被女仆姐姐夸赞可爱的朔也,没过多久就被脱光光,高举着缠着防水膜的双臂,满脸通红、一声不吭地坐在了浴室的小板凳上。
的场静司拿着花洒开始给朔也洗头,动作有些生疏。
毕竟,这是静司从未有过的体验。
的场一门分支很多,族内比静司年幼的孩子有不少,但不知道什么缘故,那些孩子都有些畏惧他。
其实不光是孩子,他也不招动物喜欢,所以不仅没有照顾小孩的经验,就连照顾小动物的经验也没有。

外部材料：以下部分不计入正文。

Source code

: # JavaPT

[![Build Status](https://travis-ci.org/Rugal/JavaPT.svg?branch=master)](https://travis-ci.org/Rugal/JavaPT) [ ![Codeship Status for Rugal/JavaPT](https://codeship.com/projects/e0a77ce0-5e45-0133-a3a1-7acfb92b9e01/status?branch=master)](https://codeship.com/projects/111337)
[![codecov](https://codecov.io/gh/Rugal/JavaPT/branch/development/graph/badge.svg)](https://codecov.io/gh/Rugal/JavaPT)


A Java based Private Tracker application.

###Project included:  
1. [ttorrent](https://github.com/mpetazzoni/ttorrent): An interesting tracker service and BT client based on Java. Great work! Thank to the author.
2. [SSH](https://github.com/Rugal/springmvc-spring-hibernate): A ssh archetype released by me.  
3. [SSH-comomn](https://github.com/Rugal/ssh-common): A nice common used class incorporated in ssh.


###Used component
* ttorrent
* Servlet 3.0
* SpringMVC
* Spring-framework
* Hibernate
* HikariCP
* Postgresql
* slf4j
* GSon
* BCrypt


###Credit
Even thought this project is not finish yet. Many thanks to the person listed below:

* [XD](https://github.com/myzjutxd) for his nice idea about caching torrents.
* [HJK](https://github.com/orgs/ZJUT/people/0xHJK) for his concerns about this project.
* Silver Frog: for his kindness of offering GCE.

但像朔也这样的孩子,某些时候不是和那些毛茸茸的小动物一样么?
的场静司揉搓着手里细软的头发,心不在焉地想着。
“唔!”
朔也闷哼了一声。
的场静司低头看过去,“啊,抱歉,扯到头发了吗?很痛吗?”
手里的小脑袋点了点,又摇了摇。
的场静司盯着眼前的小脑袋看了一会儿,手上的动作更轻了一些。
可真是难办啊。
让习惯拉弓的手做这样的事,果然有些勉强呢。
*
洗漱后回到房间的朔也,终于从难为情的状态里解脱出来。
他趴在松软的床褥上,努力给自己催眠,静司先生帮他洗澡总比女仆姐姐帮他洗好多了,至少都是男孩子!
虽然这么想着,他还是深深叹了口气。
手上的伤口什么时候才能好呢?
朔也看向从双手缠绕到手臂的绷带。
封印那只妖怪时,冲击过来的妖气像利刃一样,严重地割伤了他,最深的地方都能看见骨头。似乎也因为残留妖气的缘故,伤口疼了很久,而且愈合得很慢。
妖怪真的好讨厌。
朔也在心里抱怨着,慢慢地睡了过去。
*
当朔也浑身冷汗地从噩梦中惊醒时,有些后悔。
不该睡前想起那个妖怪的。
他缩在被子里,在夜灯昏黄的微光里打量着房间。
就像他白天感知到的那样,房间太大了。
那些被昏暗笼罩的空荡角落,似乎成了某些未知之物的温床,似有若无的窥视感在其中游走,蠢蠢欲动。
朔也瞪着双眼,和整个房间僵持了一会儿,突然披着被子站了起来。
*
的场静司醒来时,深夜已过半。
这不是寻常的规律。
他想了一会儿,起身走向门口。
隔壁就是朔也的房间。
的场静司轻轻拉开隔壁的门。
夜灯还亮着,但床褥上却没有人。
静司打量了一圈,走向一边的壁橱。
当壁橱被拉开时,裹着被子缩在角落的朔也脸正憋得通红。
睡梦中的男孩努力蜷起自己的身体,额发被冷汗浸湿,牙齿咬得紧紧的,偶尔发出不安的呓语。
“朔也。”
的场静司轻声叫着他的名字。
朔也猛地哆嗦了一下,睁开眼睛。
“朔也,还好吗?”
的场静司看着朔也的视线逐渐聚焦,那只琥珀色的异瞳在极微弱的光线里却显得出奇的亮。
朔也大口喘息了一会儿,随着呼吸慢慢平缓下来,异瞳也逐渐恢复了以往的样子。
*
的场静司没问朔也梦到了什么,而是直接把朔也领到了自己的房间。
新的床褥就铺在静司的旁边。
两人在沉默中重新躺回各自的被子里。
静司房间里没有夜灯,漆黑一片,而且出奇得安静。
在这种静谧的空间,一个人的呼吸可以暴露很多事情。
的场静司侧过身,看向朔也睡着的方向。
“还是很害怕吗?”
少年轻缓的声音在夜里显得很温柔。
“那到我怀里来吧。”
过了一会儿,伴随着窸窸窣窣的声响,朔也像是静司想象中的猫咪一般,摸索着钻到了他的身边。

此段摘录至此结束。